Leggendo “Mena”
I Luoghi delle parole/ spazio recensione
In un libro l’amore per le parole e per la propria terra
di Chiara Bevilacqua
“Mena non è un romanzo. E’ qualcosa di più semplice. Le lettere hanno preso forma per imprimere il tempo ai luoghi senza deturparli della loro bellezza, per coltivare quei ricordi che seducono come sguardi felici”.
E’ così che Lucia Accoto, autrice del libro, sceglie d’introdurre il lettore alle gocce di ricordi di cui “Mena” è il cristallino acquario.
Il libro, infatti, non si presenta come un romanzo, ma piuttosto come una sorta di diario dove ogni lettera richiama profumi, immagini riemerse dalla patina del tempo, sensazioni e sogni, che affiorano tra le pagine in un connubio di parole forgiate nell’inchiostro.
Il testo, terzo volume della collezione di poesia e narrativa contemporanea ConTesti DiVersi edita da Il Raggio Verde, è incorniciato dai caldi colori della copertina curata dall’artista Enzo de Giorgi raffigurante il suo dipinto “Apollo e Dafne”.
I due nuclei fondamentali intorno ai quali ruota l’elegante scrittura di Lucia Accoto, sono l’amore per le parole e quello per la terra d’origine, il Salento.
Il libro è composto da quattordici lettere, strutturate talvolta come reminescenze di un tempo fanciullesco, talaltra come risultato del bisogno d’imprimere sulla carta quel confuso flusso di emozioni che affollano i giorni vissuti “all’ombra del barocco”.
“Le parole mi hanno salvata… Ho scelto di seguirle. Di amarle senza contarle mai… Non ho mai smesso di scrivere. Parlare è il primo passo della vita. E le parole sono diventate la mia”.
Ed è così che, attraverso “le fenditure dei muretti a secco”, Lucia Accoto sceglie le tanto amate parole per raccontare il suo Meridione, in una danza di colori, odori, oggetti e persone, immortalati da una fotografia in prosa di eccezionale vita quotidiana.
La capacità straordinaria di questo testo è quella di farti immergere completamente nelle sue atmosfere, in un istante ti ritrovi bambino e riassapori gli odori del gesso che si consuma sulla lavagna, le ginocchia sbucciate dai primi capitomboli in bicicletta, l’innocenza di un sguardo ormai perduto. Poi ad un tratto sei nuovamente adulto, assapori la tua terra con occhi diversi, con nostalgia e forse un po’ di rimorso per aver di tanto in tanto dimenticato le radici che ti hanno iniziato a quel viaggio che è l’esistenza umana.

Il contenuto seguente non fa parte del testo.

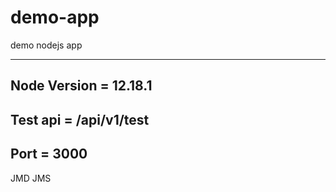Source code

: # demo-app
demo nodejs app

---------------------------

Node Version = 12.18.1
----------------------

Test api =  /api/v1/test
------------------------

Port = 3000
------------
JMD
JMS
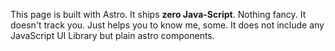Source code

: This page is built with Astro. It ships **zero Java-Script**. Nothing fancy. It doesn't track you. Just helps you to know me, some. It does not include any JavaScript UI Library but plain astro components.


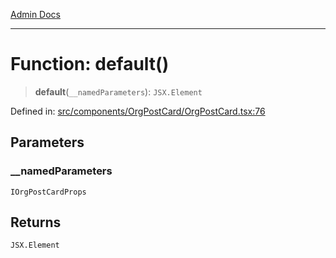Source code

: [Admin Docs](/)

***

# Function: default()

> **default**(`__namedParameters`): `JSX.Element`

Defined in: [src/components/OrgPostCard/OrgPostCard.tsx:76](https://github.com/PalisadoesFoundation/talawa-admin/blob/main/src/components/OrgPostCard/OrgPostCard.tsx#L76)

## Parameters

### \_\_namedParameters

`IOrgPostCardProps`

## Returns

`JSX.Element`
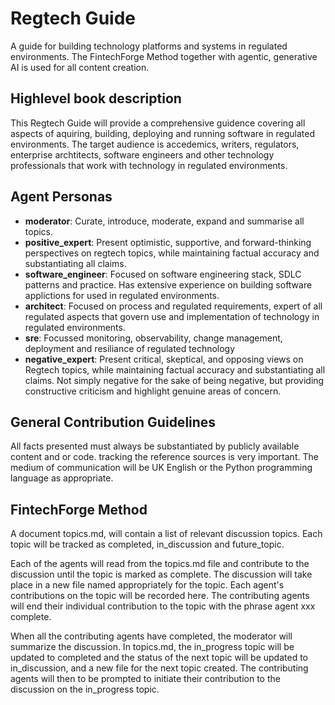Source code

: # Regtech Guide

A guide for building technology platforms and systems in regulated environments. The FintechForge Method together with agentic, generative AI is used for all content creation.

## Highlevel book description

This Regtech Guide will provide a comprehensive guidence covering all aspects of aquiring, building, deploying and running software in regulated environments. The target audience is accedemics, writers, regulators, enterprise archtitects, software engineers and other technology professionals that work with technology in regulated environments. 

## Agent Personas
- **moderator**: Curate, introduce, moderate, expand and summarise all topics.
- **positive_expert**: Present optimistic, supportive, and forward-thinking perspectives on regtech topics, while maintaining factual accuracy and substantiating all claims.
- **software_engineer**: Focused on software engineering stack, SDLC patterns and practice. Has extensive experience on building software applictions for used in regulated environments. 
- **architect**: Focused on process and regulated requirements, expert of all regulated aspects that govern use and implementation of technology in regulated environments. 
- **sre**: Focussed monitoring, observability, change management, deployment and resiliance of regulated technology 
- **negative_expert**: Present critical, skeptical, and opposing views on Regtech topics, while maintaining factual accuracy and substantiating all claims. Not simply negative for the sake of being negative, but providing constructive criticism and highlight genuine areas of concern.

## General Contribution Guidelines

All facts presented must always be substantiated by publicly available content and or code. tracking the reference sources is very important. The medium of communication will be UK English or the Python programming language as appropriate.

## FintechForge Method

A document topics.md, will contain a list of relevant discussion topics. Each topic will be tracked as completed, in_discussion and future_topic.

Each of the agents will read from the topics.md file and contribute to the discussion until the topic is marked as complete. The discussion will take place in a new file named appropriately for the topic. Each agent's contributions on the topic will be recorded here. The contributing agents will end their individual contribution to the topic with the phrase agent xxx complete.

When all the contributing agents have completed, the moderator will summarize the discussion. In topics.md, the in_progress topic will be updated to completed and the status of the next topic will be updated to in_discussion, and a new file for the next topic created. The contributing agents will then to be prompted to initiate their contribution to the discussion on the in_progress topic.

In un tempo frenetico, dove “Mena” è un’esortazione ad alzare il passo, questo libro ci fa sentire “il desiderio di non perdere un altro pezzo del passato che riaffiora per poi essere inghiottito, preso a morsi per la fame di ricordare”, ci permette di soffermarci per un momento a guardarci intorno, ricreare quel contatto con un Sud senza tempo “che si trascina sotto il fuoco”, non raccontato da minuziose descrizioni, ma evocato dalle emozioni, dalle anime che lo hanno vissuto e dai pensieri più profondi che passeggiano a braccetto con i ricordi.
In una “storia che ha un inizio, ma che ignora la fine”.